Last week, a U.S. District Court for the Central District of California ruled that Warner/Chappell Music no longer owned their rights to the “Happy Birthday” song. Those involved in the case credited Robert Brauneis, co-director of GW Law School’s intellectual property law program, who wrote a paper in 2010 about the copyright of the song that helped to win the ruling.
The lawsuit, which was filed in 2013 by documentary filmmaker Jennifer Nelson, asserted that “Happy Birthday” belonged in the public domain. Nelson said she discovered that a publishing arm of the Warner Music Group collected nearly $2 million in licensing fees per year for use of the song in films and other media.
When Nelson wanted to use “Happy Birthday” in a film about the song’s history, she found Brauneis’ 68-page-long paper, called “Copyright and the World’s Most Popular Song.” In the paper, Brauneis outlines the complex history of “Happy Birthday” and follows a nearly century-long trail back to the original owner of the song.
“I’ve been consulting with them as the lawsuit has progressed. Not as a paid consultant, just as a friend,” Brauneis said in an interview. “I think it’s fair to say that the article inspired the lawsuit.”
Alumni of GW’s intellectual property and technology law program, which Brauneis helps lead, have written patents for inventions like Alexander Bell’s telephone and the roll film camera.
Brauneis said he first became interested in copyright law with the rapid rise of the Internet in the 1990s. He said that prior to widespread Internet use, intellectual property questions were generally limited to businesses.
But with the launch of the Internet, individuals were able to easier access music, books, articles, movies and even ideas, opening them up to copyright infringement, he said.
“The rise of the Internet made copyright laws relevant to individuals, even in a private capacity. Suddenly, it became a part of all of our daily lives and that was really interesting to me,” he said.
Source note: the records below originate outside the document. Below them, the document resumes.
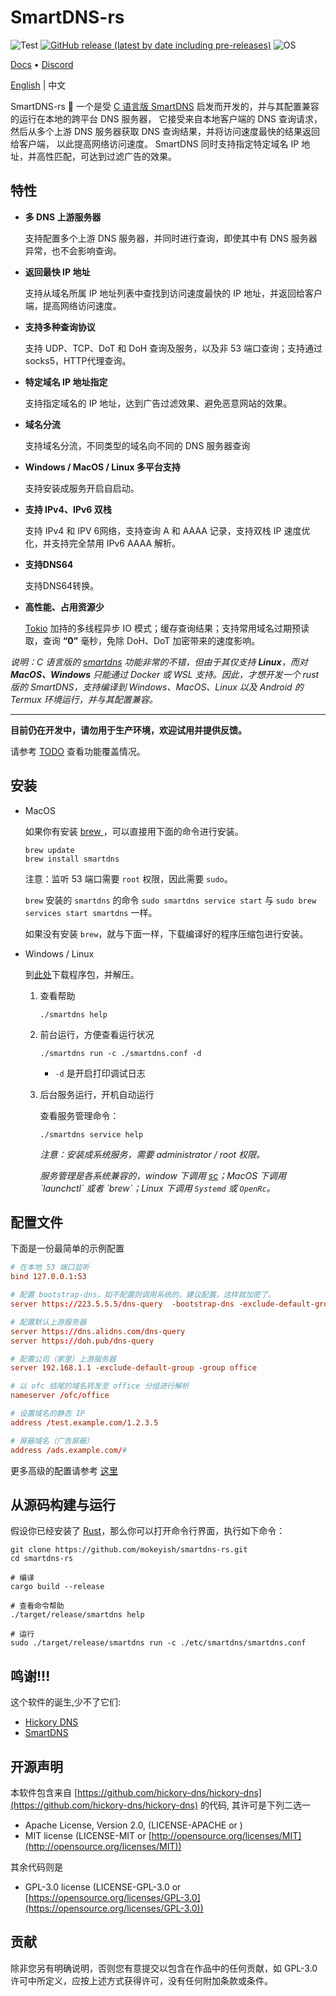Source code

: # SmartDNS-rs

![Test](https://github.com/mokeyish/smartdns-rs/actions/workflows/test.yml/badge.svg?branch=main)
[![GitHub release (latest by date including pre-releases)](https://img.shields.io/github/v/release/mokeyish/smartdns-rs?display_name=tag&include_prereleases)](https://github.com/mokeyish/smartdns-rs/releases)
![OS](https://img.shields.io/badge/os-Windows%20%7C%20MacOS%20%7C%20Linux-blue)

[Docs](https://pymumu.github.io/smartdns/) • [Discord](https://discord.gg/SDhQSA72)

[English](https://github.com/mokeyish/smartdns-rs/blob/main/README.md) | 中文

SmartDNS-rs 🐋 一个是受 [C 语言版 SmartDNS](https://github.com/pymumu/smartdns)  启发而开发的，并与其配置兼容的运行在本地的跨平台 DNS 服务器，
它接受来自本地客户端的 DNS 查询请求，然后从多个上游 DNS 服务器获取 DNS 查询结果，并将访问速度最快的结果返回给客户端，
以此提高网络访问速度。 SmartDNS 同时支持指定特定域名 IP 地址，并高性匹配，可达到过滤广告的效果。

## 特性

- **多 DNS 上游服务器**

  支持配置多个上游 DNS 服务器，并同时进行查询，即使其中有 DNS 服务器异常，也不会影响查询。

- **返回最快 IP 地址**

  支持从域名所属 IP 地址列表中查找到访问速度最快的 IP 地址，并返回给客户端，提高网络访问速度。

- **支持多种查询协议**

  支持 UDP、TCP、DoT 和 DoH 查询及服务，以及非 53 端口查询；支持通过socks5，HTTP代理查询。

- **特定域名 IP 地址指定**

  支持指定域名的 IP 地址，达到广告过滤效果、避免恶意网站的效果。

- **域名分流**

  支持域名分流，不同类型的域名向不同的 DNS 服务器查询

- **Windows / MacOS / Linux 多平台支持**

  支持安装成服务开启自启动。

- **支持 IPv4、IPv6 双栈**

  支持 IPv4 和 IPV 6网络，支持查询 A 和 AAAA 记录，支持双栈 IP 速度优化，并支持完全禁用 IPv6 AAAA 解析。

- **支持DNS64**

  支持DNS64转换。

- **高性能、占用资源少**

  [Tokio](https://tokio.rs/) 加持的多线程异步 IO 模式；缓存查询结果；支持常用域名过期预读取，查询 **“0”** 毫秒，免除 DoH、DoT 加密带来的速度影响。

*说明：C 语言版的 [smartdns](https://github.com/pymumu/smartdns) 功能非常的不错，但由于其仅支持 **Linux**，而对 **MacOS、Windows** 只能通过 Docker 或 WSL 支持。因此，才想开发一个 rust 版的 SmartDNS，支持编译到 Windows、MacOS、Linux 以及 Android 的 Termux 环境运行，并与其配置兼容。*

---

**目前仍在开发中，请勿用于生产环境，欢迎试用并提供反馈。**

请参考 [TODO](https://github.com/mokeyish/smartdns-rs/blob/main/TODO.md) 查看功能覆盖情况。 



## 安装

- MacOS

  如果你有安装 [brew ](https://brew.sh/) ，可以直接用下面的命令进行安装。

  ```shell
  brew update
  brew install smartdns
  ```

  注意：监听 53 端口需要 `root` 权限，因此需要 `sudo`。

  `brew` 安装的 `smartdns` 的命令 `sudo smartdns service start` 与 `sudo brew services start smartdns` 一样。

  如果没有安装 `brew`，就与下面一样，下载编译好的程序压缩包进行安装。

- Windows / Linux

  到[此处](https://github.com/mokeyish/smartdns-rs/releases)下载程序包，并解压。

  1. 查看帮助

     ```shell
     ./smartdns help
     ```

  2. 前台运行，方便查看运行状况

     ```shell
     ./smartdns run -c ./smartdns.conf -d
     ```

     - `-d` 是开启打印调试日志

  3. 后台服务运行，开机自动运行

     查看服务管理命令：

     ```shell
     ./smartdns service help
     ```
     
     *注意：安装成系统服务，需要 administrator / root 权限。*

     *服务管理是各系统兼容的，window 下调用 [sc](https://learn.microsoft.com/en-us/previous-versions/windows/it-pro/windows-server-2012-r2-and-2012/cc754599(v=ws.11))；MacOS 下调用 `launchctl` 或者 `brew`；Linux 下调用 `Systemd`  或 `OpenRc`。*

## 配置文件

下面是一份最简单的示例配置

```conf
# 在本地 53 端口监听
bind 127.0.0.1:53  

# 配置 bootstrap-dns，如不配置则调用系统的，建议配置，这样就加密了。
server https://223.5.5.5/dns-query  -bootstrap-dns -exclude-default-group

# 配置默认上游服务器
server https://dns.alidns.com/dns-query
server https://doh.pub/dns-query

# 配置公司（家里）上游服务器
server 192.168.1.1 -exclude-default-group -group office

# 以 ofc 结尾的域名转发至 office 分组进行解析
nameserver /ofc/office

# 设置域名的静态 IP
address /test.example.com/1.2.3.5

# 屏蔽域名（广告屏蔽）
address /ads.example.com/#
```



更多高级的配置请参考 [这里](https://github.com/pymumu/smartdns/blob/doc/docs/configuration.md)

## 从源码构建与运行

假设你已经安装了 [Rust](https://www.rust-lang.org/learn/get-started)，那么你可以打开命令行界面，执行如下命令：

```shell
git clone https://github.com/mokeyish/smartdns-rs.git
cd smartdns-rs

# 编译
cargo build --release

# 查看命令帮助
./target/release/smartdns help

# 运行
sudo ./target/release/smartdns run -c ./etc/smartdns/smartdns.conf
```

## 鸣谢!!!

这个软件的诞生,少不了它们:

- [Hickory DNS](https://github.com/hickory-dns/hickory-dns)
- [SmartDNS](https://github.com/pymumu/smartdns)

## 开源声明

本软件包含来自 [https://github.com/hickory-dns/hickory-dns](https://github.com/hickory-dns/hickory-dns) 的代码, 其许可是下列二选一

- Apache License, Version 2.0, (LICENSE-APACHE or [](http://www.apache.org/licenses/LICENSE-2.0))
- MIT license (LICENSE-MIT or [http://opensource.org/licenses/MIT](http://opensource.org/licenses/MIT))

其余代码则是

- GPL-3.0 license (LICENSE-GPL-3.0 or [https://opensource.org/licenses/GPL-3.0](https://opensource.org/licenses/GPL-3.0))

## 贡献

除非您另有明确说明，否则您有意提交以包含在作品中的任何贡献，如 GPL-3.0 许可中所定义，应按上述方式获得许可，没有任何附加条款或条件。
After graduating magna cum laude from Harvard Law School, Brauneis served as a law clerk under Supreme Court Justice Stephen Breyer, who at the time was a judge in the U.S. Court of Appeals for the First Circuit.
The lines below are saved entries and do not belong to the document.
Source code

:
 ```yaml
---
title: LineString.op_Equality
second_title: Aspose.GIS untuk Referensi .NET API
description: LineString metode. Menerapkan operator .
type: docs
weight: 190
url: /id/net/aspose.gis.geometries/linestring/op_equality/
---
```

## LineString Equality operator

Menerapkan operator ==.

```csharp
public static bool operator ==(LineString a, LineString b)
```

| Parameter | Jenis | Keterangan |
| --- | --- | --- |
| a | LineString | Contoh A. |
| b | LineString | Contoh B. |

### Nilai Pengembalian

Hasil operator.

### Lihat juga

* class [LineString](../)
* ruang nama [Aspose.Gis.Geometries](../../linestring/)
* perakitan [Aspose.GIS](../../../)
Brauneis said his interest in the “Happy Birthday” song started approximately that time, and seven years later, he wrote the paper that would help build the case.
“I went to a number of archives and found a lot of information that I thought hadn’t been published before, about the history of the song and about the history of the two sisters who composed at least the predecessor to ‘Happy Birthday to You,’ a song called ‘Good Morning to All,’” he said.
Breyer cited “Happy Birthday” as an example of how long copyright licenses lasted for the 2003 Supreme Court case Eldred v. Ashcroft, a significant copyright ruling which upheld existing copyright laws at the time.
But Brauneis added that while the judge last week ruled that “Happy Birthday” was not owned by the Warner Music Group, use of the song still falls in a legal gray area.
“Some of the media reporting have gone a little overboard and said that, ‘The judge ruled the song is no longer under copyright.’ That’s not what the judge ruled,” said Brauneis. “All we know is that, according to the judge, the Warner/Chappell music company that’s been collecting money from this song doesn’t own it.”
Brauneis also said that the unclear nature of who owns the rights to “Happy Birthday” still makes the song risky to use in films. But as for waiters in restaurants or Girl Scouts sitting around a campfire, singing the birthday song is perfectly legal.